No doubt the lessons from the successful response to the Ebola outbreak in 2014 have proven very useful so far in the COVID-19 response. Judging by the number of reported cases and deaths it appears the response has been successful. I must however caution that it is still early days of the COVID-19 outbreak in Nigeria and in a few weeks, we can truly understand and appreciate how successful the Nigeria response has been.
How has CRS been responding to the pandemic?
CRS has enacted agency-wide protocols in response to COVID-19, including restricting travel to mission-critical travel only. Mission-critical travel is being assessed, on a case by case basis, with input from CRS leadership and the regional director. Concurrently, the CRS Nigeria team is working to assess potential risks to existing programs and develop plans to mitigate any identified risks.
Our aim is to minimize disruptions to program activities and maintain our commitments to the communities where we work, while simultaneously keeping staff safe and adhering to public health guidance.
There have been misconceptions in Africa that blacks are more resistant to the virus. Have you noticed this in the Nigeria and how do you deal with such an attitude?
Before the first case of COVID-19 was reported in Nigeria, a segment of the population believed strongly that the virus will not thrive in Nigeria and other African counties. This misconception was unfortunately amplified by a few religious leaders and other highly placed individuals. The government, experts, and CRS made efforts to dispel these myths and misconception.
Initially, it was quite difficult; however, when the number of reported cases began to rise and this included senior government officials, it became increasing clear that blacks also can also be infected by the virus.
Nigeria faces multiple crises, particularly refugees and Internally Displaced Persons. How does this reality pose problems to a robust response to the pandemic?

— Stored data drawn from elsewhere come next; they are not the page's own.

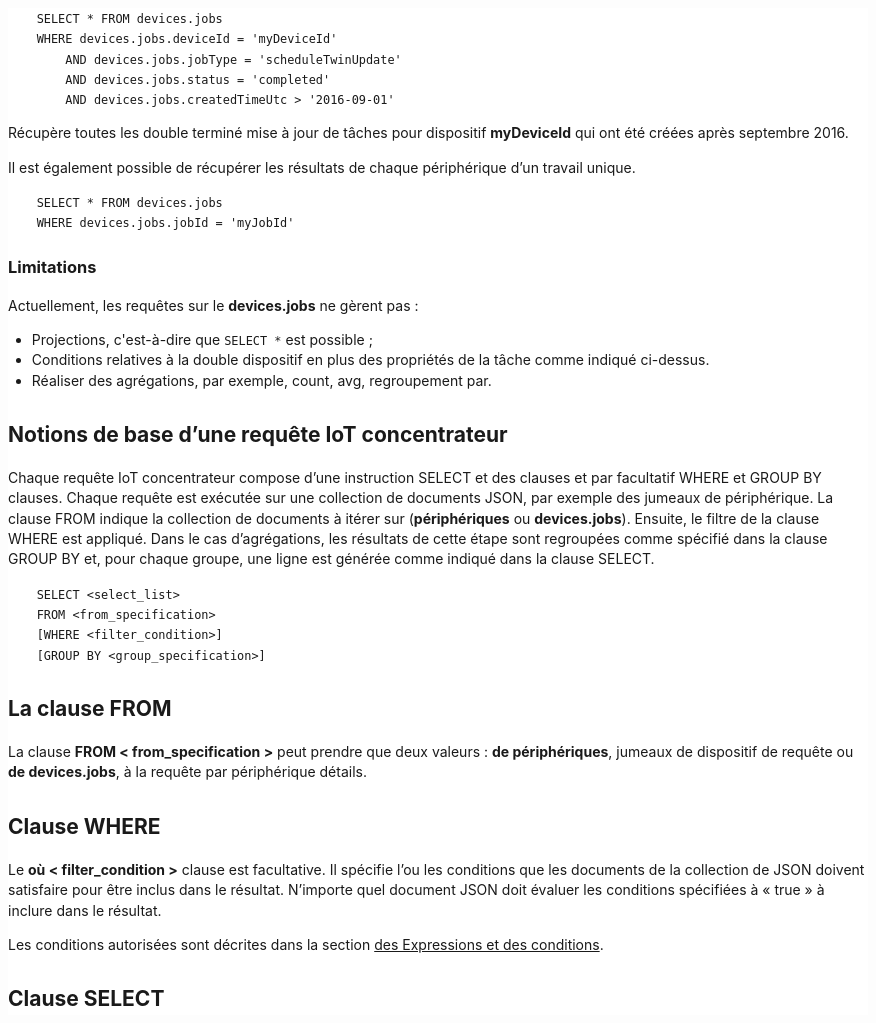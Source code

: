         SELECT * FROM devices.jobs
        WHERE devices.jobs.deviceId = 'myDeviceId'
            AND devices.jobs.jobType = 'scheduleTwinUpdate'
            AND devices.jobs.status = 'completed'
            AND devices.jobs.createdTimeUtc > '2016-09-01'

Récupère toutes les double terminé mise à jour de tâches pour dispositif **myDeviceId** qui ont été créées après septembre 2016.

Il est également possible de récupérer les résultats de chaque périphérique d’un travail unique.

        SELECT * FROM devices.jobs
        WHERE devices.jobs.jobId = 'myJobId'

### <a name="limitations"></a>Limitations
Actuellement, les requêtes sur le **devices.jobs** ne gèrent pas :

* Projections, c'est-à-dire que `SELECT *` est possible ;
* Conditions relatives à la double dispositif en plus des propriétés de la tâche comme indiqué ci-dessus.
* Réaliser des agrégations, par exemple, count, avg, regroupement par.

## <a name="basics-of-an-iot-hub-query"></a>Notions de base d’une requête IoT concentrateur

Chaque requête IoT concentrateur compose d’une instruction SELECT et des clauses et par facultatif WHERE et GROUP BY clauses. Chaque requête est exécutée sur une collection de documents JSON, par exemple des jumeaux de périphérique. La clause FROM indique la collection de documents à itérer sur (**périphériques** ou **devices.jobs**). Ensuite, le filtre de la clause WHERE est appliqué. Dans le cas d’agrégations, les résultats de cette étape sont regroupées comme spécifié dans la clause GROUP BY et, pour chaque groupe, une ligne est générée comme indiqué dans la clause SELECT.

        SELECT <select_list>
        FROM <from_specification>
        [WHERE <filter_condition>]
        [GROUP BY <group_specification>]

## <a name="from-clause"></a>La clause FROM

La clause **FROM < from_specification >** peut prendre que deux valeurs : **de périphériques**, jumeaux de dispositif de requête ou **de devices.jobs**, à la requête par périphérique détails.

## <a name="where-clause"></a>Clause WHERE

Le **où < filter_condition >** clause est facultative. Il spécifie l’ou les conditions que les documents de la collection de JSON doivent satisfaire pour être inclus dans le résultat. N’importe quel document JSON doit évaluer les conditions spécifiées à « true » à inclure dans le résultat.

Les conditions autorisées sont décrites dans la section [des Expressions et des conditions][lnk-query-expressions].

## <a name="select-clause"></a>Clause SELECT


[lnk-query-where]: iot-hub-devguide-query-language.md#where-clause
[lnk-query-expressions]: iot-hub-devguide-query-language.md#expressions-and-conditions
[lnk-query-getstarted]: iot-hub-devguide-query-language.md#getting-started-with-twin-queries
[lnk-twins]: iot-hub-devguide-device-twins.md
[lnk-jobs]: iot-hub-devguide-jobs.md
[lnk-devguide-endpoints]: iot-hub-devguide-endpoints.md
[lnk-devguide-quotas]: iot-hub-devguide-quotas-throttling.md
[lnk-devguide-mqtt]: iot-hub-mqtt-support.md
[lnk-hub-sdks]: iot-hub-devguide-sdks.md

In addition to the refugee and IDP crisis in Nigeria, the country also faces security, economic and infrastructural challenges. The country’s health sector is not particularly strong enough to deal with a large disease outbreak. Nigeria’s economy is largely driven by the sale of crude oil which has been affected by COVID-19, with a reduction in price and demand for Nigeria’s crude oil at the international market.
How do you manage to respect the need for social distancing and at the same time take care of patients? In other words, what are the risks for healthcare workers and CRS staff as they battle to roll back the pandemic?
It is difficult on some occasions for a doctor to practice social distancing when treating a patient; hence the requirement to use personal protective equipment. Healthcare workers in Nigeria may be at a higher risk compared to their counterparts in other countries due to the near absence of personal protective equipment in many of the government treatment centers in the country. The real extent of this risk may become more evident in a few weeks as the numbers of new cases of COVID-19 rises.